**DATASET ENTRIES**

┄┄┄┄┄┄┄┄┄┄

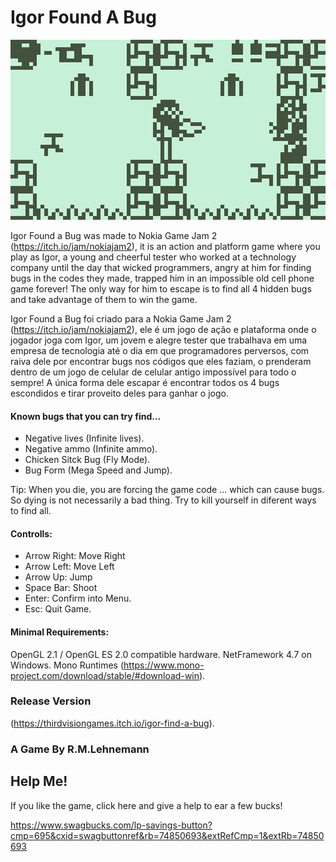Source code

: # Igor Found A Bug
![Screenshot](https://github.com/RodrigoMedeirosRS/IgorFoundABug/blob/master/Recursos/Sprites/Screenshot.png?raw=true)

Igor Found a Bug was made to Nokia Game Jam 2 (https://itch.io/jam/nokiajam2), it is an action and platform game where you play as Igor, a young and cheerful tester who worked at a technology company until the day that wicked programmers, angry at him for finding bugs in the codes they made, trapped him in an impossible old cell phone game forever! The only way for him to escape is to find all 4 hidden bugs and take advantage of them to win the game.

Igor Found a Bug foi criado para a Nokia Game Jam 2 (https://itch.io/jam/nokiajam2), ele é um jogo de ação e plataforma onde o jogador joga com Igor, um jovem e alegre tester que trabalhava em uma empresa de tecnologia até o dia em que programadores perversos, com raiva dele por encontrar bugs nos códigos que eles faziam, o prenderam dentro de um jogo de celular de celular antigo impossível para todo o sempre! A única forma dele escapar é encontrar todos os 4 bugs escondidos e tirar proveito deles para ganhar o jogo.

#### Known bugs that you can try find...

* Negative lives (Infinite lives).
* Negative ammo (Infinite ammo).
* Chicken Sitck Bug (Fly Mode).
* Bug Form (Mega Speed and Jump).

Tip: When you die, you are forcing the game code ... which can cause bugs. So dying is not necessarily a bad thing. Try to kill yourself in diferent ways to find all.

#### Controlls:

* Arrow Right: Move Right
* Arrow Left: Move Left
* Arrow Up: Jump
* Space Bar: Shoot
* Enter: Confirm into Menu.
* Esc: Quit Game.

#### Minimal Requirements:

OpenGL 2.1 / OpenGL ES 2.0 compatible hardware. 
NetFramework 4.7 on Windows.
Mono Runtimes (https://www.mono-project.com/download/stable/#download-win).

### Release Version
(https://thirdvisiongames.itch.io/igor-find-a-bug).

### A Game By R.M.Lehnemann

## Help Me!

If you like the game, click here and give a help to ear a few bucks!

https://www.swagbucks.com/lp-savings-button?cmp=695&cxid=swagbuttonref&rb=74850693&extRefCmp=1&extRb=74850693
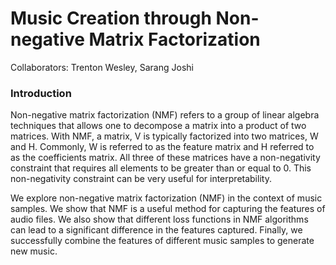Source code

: # Music Creation through Non-negative Matrix Factorization
Collaborators: Trenton Wesley, Sarang Joshi

### Introduction

Non-negative matrix factorization (NMF) refers to a group of linear algebra techniques that allows
one to decompose a matrix into a product of two matrices. With NMF, a matrix, V is typically
factorized into two matrices, W and H. Commonly, W is referred to as the feature matrix and H
referred to as the coefficients matrix. All three of these matrices have a non-negativity constraint
that requires all elements to be greater than or equal to 0. This non-negativity constraint can be very
useful for interpretability. 

We explore non-negative matrix factorization (NMF) in the context of
music samples. We show that NMF is a useful method for capturing the features
of audio files. We also show that different loss functions in NMF algorithms can
lead to a significant difference in the features captured. Finally, we successfully
combine the features of different music samples to generate new music.

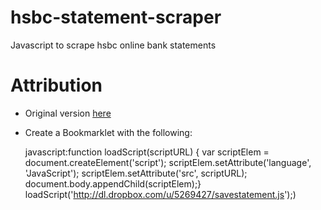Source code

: hsbc-statement-scraper
======================

Javascript to scrape hsbc online bank statements

Attribution
===========

* Original version [here](http://aralbalkan.com/3744)

* Create a Bookmarklet with the following:

    javascript:function loadScript(scriptURL) { var scriptElem = document.createElement('script'); scriptElem.setAttribute('language', 'JavaScript'); scriptElem.setAttribute('src', scriptURL); document.body.appendChild(scriptElem);} loadScript('http://dl.dropbox.com/u/5269427/savestatement.js');)

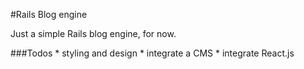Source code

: #Rails Blog engine

Just a simple Rails blog engine, for now.

###Todos
	* styling and design
	* integrate a CMS
	* integrate React.js
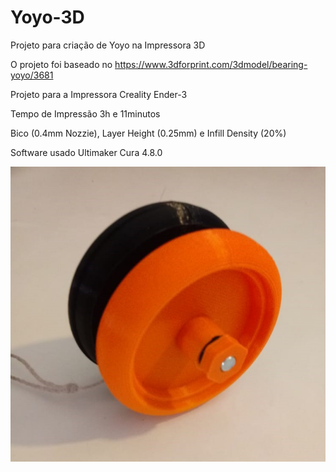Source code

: # Yoyo-3D

Projeto para criação de Yoyo na Impressora 3D

O projeto foi baseado no https://www.3dforprint.com/3dmodel/bearing-yoyo/3681

Projeto para a Impressora Creality Ender-3

Tempo de Impressão 3h e 11minutos

Bico (0.4mm Nozzie), Layer Height (0.25mm) e Infill Density (20%)

Software usado Ultimaker Cura 4.8.0


![Screenshot](yoyo.jpeg)



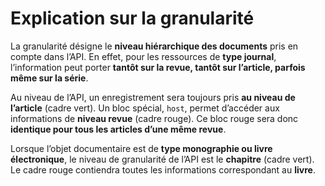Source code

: # Explication sur la granularité

La granularité désigne le **niveau hiérarchique des documents** pris en compte dans l’API. En effet, pour les ressources de **type journal**, l’information peut porter **tantôt sur la revue, tantôt sur l’article, parfois même sur la série**.



Au niveau de l’API, un enregistrement sera toujours pris **au niveau de l’article** \(cadre vert\). Un bloc spécial, `host`, permet d’accéder aux informations de **niveau revue** \(cadre rouge\). Ce bloc rouge sera donc **identique pour tous les articles d’une même revue**.

Lorsque l’objet documentaire est de **type monographie ou livre électronique**, le niveau de granularité de l’API est le **chapitre** \(cadre vert\). Le cadre rouge contiendra toutes les informations correspondant au **livre**.

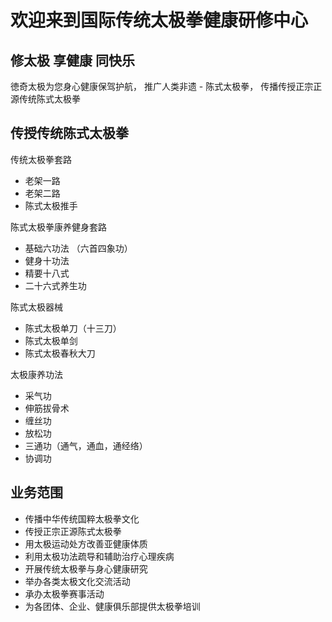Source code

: # 欢迎来到国际传统太极拳健康研修中心


## 修太极 享健康 同快乐

徳奇太极为您身心健康保驾护航， 推广人类非遗 - 陈式太极拳， 传播传授正宗正源传统陈式太极拳


## 传授传统陈式太极拳

传统太极拳套路

- 老架一路
- 老架二路
- 陈式太极推手

陈式太极拳康养健身套路

- 基础六功法 （六首四象功）
- 健身十功法
- 精要十八式
- 二十六式养生功

陈式太极器械

- 陈式太极单刀（十三刀）
- 陈式太极单剑
- 陈式太极春秋大刀

太极康养功法

- 采气功
- 伸筋拔骨术
- 缠丝功
- 放松功
- 三通功（通气，通血，通经络）
- 协调功
  

## 业务范围

- 传播中华传统国粹太极拳文化
- 传授正宗正源陈式太极拳
- 用太极运动处方改善亚健康体质
- 利用太极功法疏导和辅助治疗心理疾病
- 开展传统太极拳与身心健康研究
- 举办各类太极文化交流活动
- 承办太极拳赛事活动
- 为各团体、企业、健康俱乐部提供太极拳培训

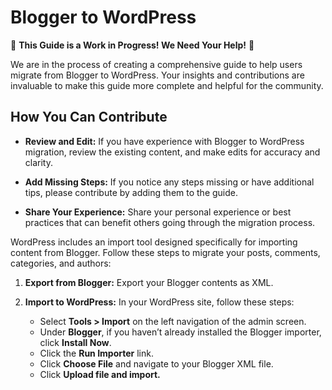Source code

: # Blogger to WordPress

🚧 **This Guide is a Work in Progress! We Need Your Help!** 🚧

We are in the process of creating a comprehensive guide to help users migrate from Blogger to WordPress. Your insights and contributions are invaluable to make this guide more complete and helpful for the community.

## How You Can Contribute

- **Review and Edit:** If you have experience with Blogger to WordPress migration, review the existing content, and make edits for accuracy and clarity.

- **Add Missing Steps:** If you notice any steps missing or have additional tips, please contribute by adding them to the guide.

- **Share Your Experience:** Share your personal experience or best practices that can benefit others going through the migration process.

WordPress includes an import tool designed specifically for importing content from Blogger. Follow these steps to migrate your posts, comments, categories, and authors:

1. **Export from Blogger:**
   Export your Blogger contents as XML.

2. **Import to WordPress:**
   In your WordPress site, follow these steps:
   - Select **Tools > Import** on the left navigation of the admin screen.
   - Under **Blogger**, if you haven’t already installed the Blogger importer, click **Install Now**.
   - Click the **Run Importer** link.
   - Click **Choose File** and navigate to your Blogger XML file.
   - Click **Upload file and import.**
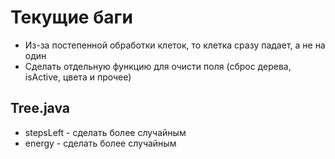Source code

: # Текущие баги
- Из-за постепенной обработки клеток, то клетка сразу падает, а не на один
- Сделать отдельную функцию для очисти поля (сброс дерева, isActive, цвета и прочее)

## Tree.java 
- stepsLeft - сделать более случайным
- energy - сделать более случайным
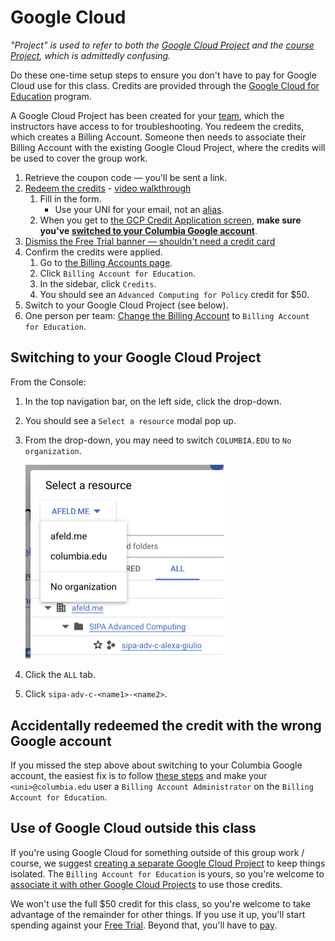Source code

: # Google Cloud

_"Project" is used to refer to both the [Google Cloud Project](https://cloud.google.com/docs/overview#projects) and the [course Project](project.md), which is admittedly confusing._

Do these one-time setup steps to ensure you don't have to pay for Google Cloud use for this class. Credits are provided through the [Google Cloud for Education](https://cloud.google.com/edu/faculty) program.

A Google Cloud Project has been created for your [team](project_teams.csv), which the instructors have access to for troubleshooting. You redeem the credits, which creates a Billing Account. Someone then needs to associate their Billing Account with the existing Google Cloud Project, where the credits will be used to cover the group work.

1. Retrieve the coupon code — you'll be sent a link.
1. [Redeem the credits](https://cloud.google.com/billing/docs/how-to/edu-grants#redeem) - [video walkthrough](https://www.youtube.com/watch?v=2AnX7BX-qew)
   1. Fill in the form.
      - Use your UNI for your email, not an [alias](https://www.cuit.columbia.edu/email/email-aliases).
   1. When you get to [the GCP Credit Application screen](https://console.cloud.google.com/education), **make sure you've [switched to your Columbia Google account](https://support.google.com/docs/answer/2405894)**.
1. [Dismiss the Free Trial banner — shouldn't need a credit card](https://services.google.com/fh/files/helpcenter/cloud_edu_free_trial_warning.pdf)
1. Confirm the credits were applied.
   1. Go to [the Billing Accounts page](https://console.cloud.google.com/billing).
   1. Click `Billing Account for Education`.
   1. In the sidebar, click `Credits`.
   1. You should see an `Advanced Computing for Policy` credit for $50.
1. Switch to your Google Cloud Project (see below).
1. One person per team: [Change the Billing Account](https://cloud.google.com/billing/docs/how-to/modify-project#how-to-change-ba) to `Billing Account for Education`.

## Switching to your Google Cloud Project

From the Console:

1. In the top navigation bar, on the left side, click the drop-down.
1. You should see a `Select a resource` modal pop up.
1. From the drop-down, you may need to switch `COLUMBIA.EDU` to `No organization`.

   <img src="../img/google_cloud_project.png" width="317" alt="Project selection modal"/>

1. Click the `ALL` tab.
1. Click `sipa-adv-c-<name1>-<name2>`.

## Accidentally redeemed the credit with the wrong Google account

If you missed the step above about switching to your Columbia Google account, the easiest fix is to follow [these steps](https://cloud.google.com/billing/docs/how-to/grant-access-to-billing#update-cloud-billing-permissions) and make your `<uni>@columbia.edu` user a `Billing Account Administrator` on the `Billing Account for Education`.

## Use of Google Cloud outside this class

If you're using Google Cloud for something outside of this group work / course, we suggest [creating a separate Google Cloud Project](https://cloud.google.com/resource-manager/docs/creating-managing-projects) to keep things isolated. The `Billing Account for Education` is yours, so you're welcome to [associate it with other Google Cloud Projects](https://cloud.google.com/billing/docs/how-to/modify-project#how-to-change-ba) to use those credits.

We won't use the full $50 credit for this class, so you're welcome to take advantage of the remainder for other things. If you use it up, you'll start spending against your [Free Trial](https://cloud.google.com/free). Beyond that, you'll have to [pay](https://cloud.google.com/billing/docs/how-to/payment-methods).

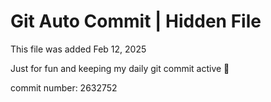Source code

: # Git Auto Commit | Hidden File

This file was added Feb 12, 2025

Just for fun and keeping my daily git commit active 🤪

commit number: 2632752
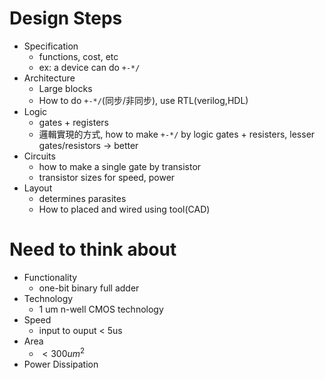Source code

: # Design Steps
- Specification
    - functions, cost, etc
    - ex: a device can do `+-*/`
- Architecture
    - Large blocks
    - How to do `+-*/`(同步/非同步), use RTL(verilog,HDL)
- Logic
    - gates + registers
    - 邏輯實現的方式, how to make `+-*/` by logic gates + resisters, lesser gates/resistors -> better
- Circuits
    - how to make a single gate by transistor
    - transistor sizes for speed, power
- Layout
    - determines parasites
    - How to placed and wired using tool(CAD)
# Need to think about
- Functionality
    - one-bit binary full adder
- Technology
    - 1 um n-well CMOS technology
- Speed
    - input to ouput < 5us
- Area
    - $< 300um^2$
- Power Dissipation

┄┄┄┄┄┄┄┄┄┄

Start at the line containing "- input to ouput < 5us" and return each line up to and including the last line of the material.

**TASK ANSWER**
    - input to ouput < 5us
- Area
    - $< 300um^2$
- Power Dissipation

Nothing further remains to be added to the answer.